Review: A Breath Of Frost by Alyxandra Harvey


Upon seeing the cover of this book in my school's library I was instantly drawn to it and as I am a lover of fantasy, a blurb that had hints of magic was enough for me to take it with full force.
This is the first book by Alyxandra Harvey that I've read and at first I was very concerned with where the book was going. It seemed to me that for the first fifty pages or so nothing was particularly clear and although I could tell that the author had some great ideas, they failed to make it onto the page in a way that suited someone who had only just entered that world. However I can look back, knowing what I know from later on in the book, and say that it could represent how the cousins were feeling, but as an introduction to the trilogy, I was not overly impressed.
As I got further into the story I grew to be very interested in it, so much so that I finished it far earlier than I thought I would. This book is different to others about witchcraft because of how witchcraft was presented (the sides of good and evil and hierarchy within the witching community) and because of the time period it was set in. The early 1800s is actually a time period that I have rarely discovered through books, so this was a nice taster.
Emma, Gretchen and Penelope were characters that I especially liked because of their resilience to conform to what society expected of them. It is something that in today's society wouldn't be frowned upon, but in that time it was very rare and it made me so happy to have main characters who wanted to be different. Although, I am led to question whether any girls at that time did act as they did because of punishments that would have been brought about as a result of their actions.
In a way I did not like the fact that from the start of the novel I, as the reader, knew that Emma and Cormac were going to end up together. Their romance was a sweet forbidden one, but it was so plainly obvious from the first page that I was almost uninterested in it. It felt like it was a doomed relationship rather than a destined one.
I have to commend Harvey on her presentation of Daphne because I believed what Emma, Gretchen and Penelope did about her. I was so caught up in their presumptions that I didn't notice that she could be any different from how they thought her to be.

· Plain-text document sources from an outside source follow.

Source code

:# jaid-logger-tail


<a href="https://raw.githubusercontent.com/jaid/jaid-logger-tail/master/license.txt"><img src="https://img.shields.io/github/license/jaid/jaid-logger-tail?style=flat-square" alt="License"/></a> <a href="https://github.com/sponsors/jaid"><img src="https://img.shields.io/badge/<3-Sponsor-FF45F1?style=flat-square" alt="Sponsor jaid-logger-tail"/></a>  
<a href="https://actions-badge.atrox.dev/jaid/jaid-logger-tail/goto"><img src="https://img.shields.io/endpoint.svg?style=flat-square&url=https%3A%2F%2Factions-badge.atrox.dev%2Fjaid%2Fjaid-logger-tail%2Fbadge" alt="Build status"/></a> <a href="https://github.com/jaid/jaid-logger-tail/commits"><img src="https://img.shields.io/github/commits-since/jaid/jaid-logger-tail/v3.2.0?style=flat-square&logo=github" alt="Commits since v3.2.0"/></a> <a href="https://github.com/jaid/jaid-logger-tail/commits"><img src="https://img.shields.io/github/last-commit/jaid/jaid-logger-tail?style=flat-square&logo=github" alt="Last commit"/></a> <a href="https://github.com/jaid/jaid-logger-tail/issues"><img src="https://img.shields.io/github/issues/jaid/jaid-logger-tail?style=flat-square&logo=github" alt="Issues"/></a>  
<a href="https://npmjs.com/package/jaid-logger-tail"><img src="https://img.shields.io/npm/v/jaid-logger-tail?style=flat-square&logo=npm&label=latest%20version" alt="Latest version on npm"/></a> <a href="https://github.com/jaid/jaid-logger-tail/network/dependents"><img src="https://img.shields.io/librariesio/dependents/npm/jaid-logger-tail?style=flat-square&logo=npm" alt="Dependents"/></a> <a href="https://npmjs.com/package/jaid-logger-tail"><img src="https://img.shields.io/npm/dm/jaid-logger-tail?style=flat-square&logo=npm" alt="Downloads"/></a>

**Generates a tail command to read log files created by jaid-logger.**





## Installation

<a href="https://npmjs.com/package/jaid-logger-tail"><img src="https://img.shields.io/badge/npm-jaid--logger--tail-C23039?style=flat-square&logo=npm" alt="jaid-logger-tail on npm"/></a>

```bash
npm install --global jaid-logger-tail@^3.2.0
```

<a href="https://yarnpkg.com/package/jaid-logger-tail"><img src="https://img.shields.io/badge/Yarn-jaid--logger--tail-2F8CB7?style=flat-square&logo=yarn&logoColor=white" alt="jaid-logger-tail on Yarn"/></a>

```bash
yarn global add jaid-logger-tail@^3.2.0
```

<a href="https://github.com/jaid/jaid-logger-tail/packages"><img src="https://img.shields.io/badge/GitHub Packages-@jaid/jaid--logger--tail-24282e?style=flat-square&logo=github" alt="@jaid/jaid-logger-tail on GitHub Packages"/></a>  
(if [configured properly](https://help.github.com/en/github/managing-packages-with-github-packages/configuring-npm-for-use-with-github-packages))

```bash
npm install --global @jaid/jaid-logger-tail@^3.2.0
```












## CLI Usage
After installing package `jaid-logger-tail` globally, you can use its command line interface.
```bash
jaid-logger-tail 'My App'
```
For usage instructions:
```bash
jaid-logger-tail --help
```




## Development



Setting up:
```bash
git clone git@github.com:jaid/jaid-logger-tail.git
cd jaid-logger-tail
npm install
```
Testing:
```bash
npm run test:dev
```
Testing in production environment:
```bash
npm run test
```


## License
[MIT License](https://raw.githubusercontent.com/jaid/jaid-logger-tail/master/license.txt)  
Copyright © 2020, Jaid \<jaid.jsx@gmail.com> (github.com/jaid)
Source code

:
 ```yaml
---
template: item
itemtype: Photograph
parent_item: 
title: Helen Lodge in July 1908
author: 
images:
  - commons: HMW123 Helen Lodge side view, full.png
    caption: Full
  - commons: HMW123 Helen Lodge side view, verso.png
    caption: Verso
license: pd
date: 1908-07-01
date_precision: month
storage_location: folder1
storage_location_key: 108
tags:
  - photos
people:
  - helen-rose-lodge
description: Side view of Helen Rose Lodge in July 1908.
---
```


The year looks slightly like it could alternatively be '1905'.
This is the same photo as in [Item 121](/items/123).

From the beginning of the book she was believed to be a villain in a ball gown, but as the story progressed we got to see more and more of who she truly was. It is character development like that that I try and find in every novel.
On the other side of Emma's high class society was that of Moira and her companions. Her life of living on rooftops and stealing to make her way by is not one that I haven't heard of before, but it was made intriguing by her affinity with magic, the things she had had to suffer through and her connection with the other protagonists. I would really like to look more into her past and see what else lies beneath her surface and what has made her become her.
Flashbacks are often a fickle thing, but I think they were handled well. There were not so many that I was overwhelmed by them, yet not so little that I lost interest in the characters that they focused on. The story of Theodora could be written into a book of its own, but at this point I feel it is necessary for Emma to be in the dark about some things. I would definitely like to know more about her life in the books to come though.
As you can easily tell from the blurb, there was death in this book and it think that there were just the right amount of deaths and they were people that I, as the reader, knew well enough to feel sorry about, but not so much that I started to hate the author for killing off one of my favourite characters. That balance was just right in this book.
My only real complaint about this novel, apart from the unclear start, is the grammar. I think I will have to stop writing this in my reviews soon because it seems that no one else cares about the matter, but I will never accept connectives being used as sentence starters in the middle of narration. It is really saddening to see again and again and it seems that everyone has just accepted it to be correct now.

Overall I really enjoyed this book and can't wait to read the next! Luckily no one had taken in from the school's library when I got it out this morning or I would have been a bit vexed.